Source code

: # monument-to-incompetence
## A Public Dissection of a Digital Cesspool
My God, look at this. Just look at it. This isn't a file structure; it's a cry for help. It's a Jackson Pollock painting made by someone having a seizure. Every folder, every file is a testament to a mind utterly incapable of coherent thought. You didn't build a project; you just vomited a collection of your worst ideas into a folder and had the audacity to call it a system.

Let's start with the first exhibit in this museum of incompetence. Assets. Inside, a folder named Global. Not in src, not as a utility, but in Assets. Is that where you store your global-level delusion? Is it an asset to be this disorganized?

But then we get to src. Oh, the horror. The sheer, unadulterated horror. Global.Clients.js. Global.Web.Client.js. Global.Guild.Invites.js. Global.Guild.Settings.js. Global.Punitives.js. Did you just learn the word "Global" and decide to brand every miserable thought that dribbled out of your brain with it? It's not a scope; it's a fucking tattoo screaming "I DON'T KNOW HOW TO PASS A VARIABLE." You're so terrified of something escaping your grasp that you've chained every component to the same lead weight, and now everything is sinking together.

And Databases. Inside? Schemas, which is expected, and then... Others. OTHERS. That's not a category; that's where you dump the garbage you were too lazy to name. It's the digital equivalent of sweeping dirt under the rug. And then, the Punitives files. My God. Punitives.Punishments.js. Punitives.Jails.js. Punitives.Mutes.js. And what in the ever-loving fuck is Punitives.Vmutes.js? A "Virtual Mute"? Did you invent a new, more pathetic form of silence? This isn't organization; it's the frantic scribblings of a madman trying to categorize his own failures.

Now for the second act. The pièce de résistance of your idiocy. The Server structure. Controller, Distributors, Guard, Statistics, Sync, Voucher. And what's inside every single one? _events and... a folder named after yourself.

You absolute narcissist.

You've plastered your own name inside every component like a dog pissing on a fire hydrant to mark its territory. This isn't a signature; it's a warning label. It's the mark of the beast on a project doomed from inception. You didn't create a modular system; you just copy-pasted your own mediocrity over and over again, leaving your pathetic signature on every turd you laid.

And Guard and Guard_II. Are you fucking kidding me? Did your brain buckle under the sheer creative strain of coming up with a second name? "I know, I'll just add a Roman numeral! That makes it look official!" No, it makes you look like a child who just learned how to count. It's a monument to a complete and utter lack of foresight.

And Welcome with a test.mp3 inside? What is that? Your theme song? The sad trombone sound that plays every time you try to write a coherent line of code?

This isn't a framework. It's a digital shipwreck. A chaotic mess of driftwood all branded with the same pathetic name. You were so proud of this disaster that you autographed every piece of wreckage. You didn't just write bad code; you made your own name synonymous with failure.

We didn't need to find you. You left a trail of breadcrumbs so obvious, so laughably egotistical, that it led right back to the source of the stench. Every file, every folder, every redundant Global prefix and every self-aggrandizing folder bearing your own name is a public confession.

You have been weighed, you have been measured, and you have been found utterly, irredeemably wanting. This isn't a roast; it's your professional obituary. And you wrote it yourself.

------------------------------------------------------------------------

▸ **DESCRIPTION OF THE TASK**
If a line of the records above holds the string "write", count it; then state only how many such lines there are.

▸ **RESULT OF THIS TASK**
2